The decision gives Sister Patricia some breathing space but the DoJ also ordered the BI to hear a case on her visa’s cancellation along with pending deportation proceedings.

“Until a final resolution of the proceedings is reached, or until the expiration of her missionary visa, whichever comes first, Sister Fox may continue to perform her duties as a missionary in the Philippines,” the statement said.

Sister Patricia, who declared herself relieved after the decision, confirmed that her visa was valid until September 9.

“We are very pleased actually, because we weren’t sure what would happen,” she told AFP. “I was just so relieved.”

Sister Patricia, who has worked in the Philippines since 1990, attracted the president’s wrath after joining a fact-finding mission to investigate the alleged abuse of farmers by soldiers in Mindanao.

In April he accused her of “disorderly conduct” and said: “Don’t let her in because that nun has a shameless mouth.”

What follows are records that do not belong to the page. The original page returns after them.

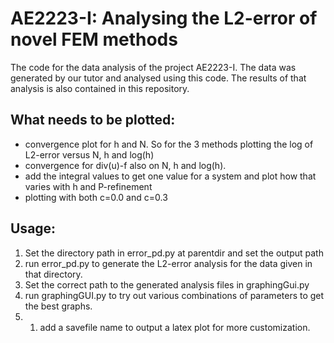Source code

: # AE2223-I: Analysing the L2-error of novel FEM methods 

The code for the data analysis of the project AE2223-I.
The data was generated by our tutor and analysed using this code.
The results of that analysis is also contained in this repository.

## What needs to be plotted:

* convergence plot for h and N. So for the 3 methods plotting the log of L2-error versus N, h and log(h)
* convergence for div(u)-f also on N, h and log(h).
* add the integral values to get one value for a system and plot how that varies with h and P-refinement
* plotting with both c=0.0 and c=0.3

## Usage:

1. Set the directory path in error_pd.py at parentdir and set the output path
1. run error_pd.py to generate the L2-error analysis for the data given in that directory.
1. Set the correct path to the generated analysis files in graphingGui.py
1. run graphingGUI.py to try out various combinations of parameters to get the best graphs.
1. 1. add a savefile name to output a latex plot for more customization.
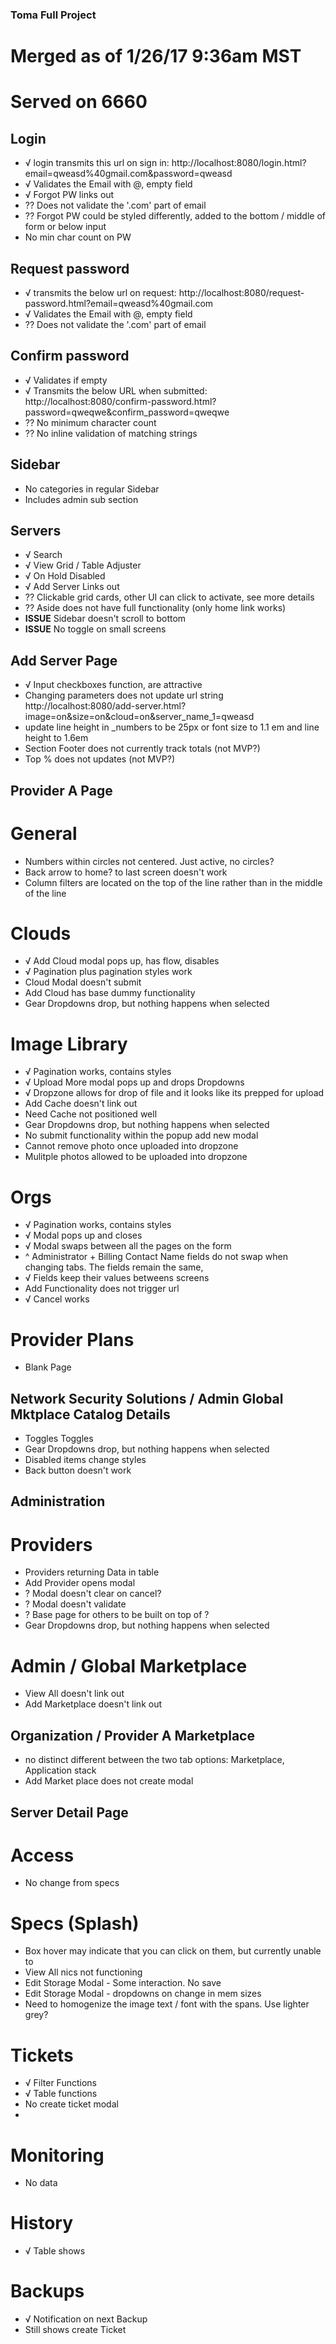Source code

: ### Toma Full Project
# Merged as of 1/26/17 9:36am MST
# Served on 6660

## Login
- √ login transmits this url on sign in: http://localhost:8080/login.html?email=qweasd%40gmail.com&password=qweasd
- √ Validates the Email with @, empty field
- √ Forgot PW links out
- ?? Does not validate the '.com' part of email
- ?? Forgot PW could be styled differently, added to the bottom / middle of form or below input
- No min char count on PW

## Request password
- √ transmits the below url on request:
http://localhost:8080/request-password.html?email=qweasd%40gmail.com
- √ Validates the Email with @, empty field
- ?? Does not validate the '.com' part of email

## Confirm password
- √ Validates if empty
- √ Transmits the below URL when submitted:
http://localhost:8080/confirm-password.html?password=qweqwe&confirm_password=qweqwe
- ?? No minimum character count
- ?? No inline validation of matching strings

## Sidebar
- No categories in regular Sidebar
- Includes admin sub section


## Servers
- √ Search
- √ View Grid / Table Adjuster
- √ On Hold Disabled
- √ Add Server Links out
- ?? Clickable grid cards, other UI can click to activate, see more details
- ?? Aside does not have full functionality (only home link works)
- **ISSUE** Sidebar doesn't scroll to bottom
- **ISSUE** No toggle on small screens

## Add Server Page
- √ Input checkboxes function, are attractive
- Changing parameters does not update url string
http://localhost:8080/add-server.html?image=on&size=on&cloud=on&server_name_1=qweasd
- update line height in \_numbers to be 25px or font size to 1.1 em and line height to 1.6em
- Section Footer does not currently track totals (not MVP?)
- Top % does not updates (not MVP?)

## Provider A Page
# General
- Numbers within circles not centered.  Just active, no circles?
- Back arrow to home? to last screen doesn't work
- Column filters are located on the top of the line rather than in the middle of the line

# Clouds
- √ Add Cloud modal pops up, has flow, disables
- √ Pagination plus pagination styles work
- Cloud Modal doesn't submit
- Add Cloud has base dummy functionality
- Gear Dropdowns drop, but nothing happens when selected

# Image Library
- √ Pagination works, contains styles
- √ Upload More modal pops up and drops Dropdowns
- √ Dropzone allows for drop of file and it looks like its prepped for upload
- Add Cache doesn't link out
- Need Cache not positioned well
- Gear Dropdowns drop, but nothing happens when selected
- No submit functionality within the popup add new modal
- Cannot remove photo once uploaded into dropzone
- Mulitple photos allowed to be uploaded into dropzone


# Orgs
- √ Pagination works, contains styles
- √ Modal pops up and closes
- √ Modal swaps between all the pages on the form
- ^ Administrator + Billing Contact Name fields do not swap when changing tabs.  The fields remain the same,  
- √ Fields keep their values betweens screens
- Add Functionality does not trigger url
- √ Cancel works


# Provider Plans
- Blank Page

## Network Security Solutions / Admin Global Mktplace Catalog Details
-  Toggles Toggles
- Gear Dropdowns drop, but nothing happens when selected
- Disabled items change styles
- Back button doesn't work

## Administration

# Providers
- Providers returning Data in table
- Add Provider opens modal
- ? Modal doesn't clear on cancel?
- ? Modal doesn't validate
- ? Base page for others to be built on top of ?
- Gear Dropdowns drop, but nothing happens when selected

# Admin / Global Marketplace
- View All doesn't link out
- Add Marketplace doesn't link out

## Organization / Provider A Marketplace
- no distinct different between the two tab options: Marketplace, Application stack
- Add Market place does not create modal

## Server Detail Page

# Access
- No change from specs

# Specs (Splash)
- Box hover may indicate that you can click on them, but currently unable to
- View All nics not functioning
- Edit Storage Modal - Some interaction.  No save
- Edit Storage Modal - dropdowns on change in mem sizes
- Need to homogenize the image text / font with the spans.  Use lighter grey?

# Tickets
- √ Filter Functions
- √ Table functions
- No create ticket modal
-

# Monitoring
- No data

# History
- √ Table shows

# Backups
- √ Notification on next Backup
- Still shows create Ticket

A missionary of the Sisters of Our Lady of Sion, Sister Patricia has denied engaging in politics, saying her actions were part of her work to advocate for justice and peace.

Before today’s decision was released, she vowed to fight any moves to deport her.

“It’s more of looking at getting due process for myself and this happening to others,” she told ABS-CBN television. “I’m thinking if there’s no due process when I am high profile, how much more in the provinces where people are being arrested?”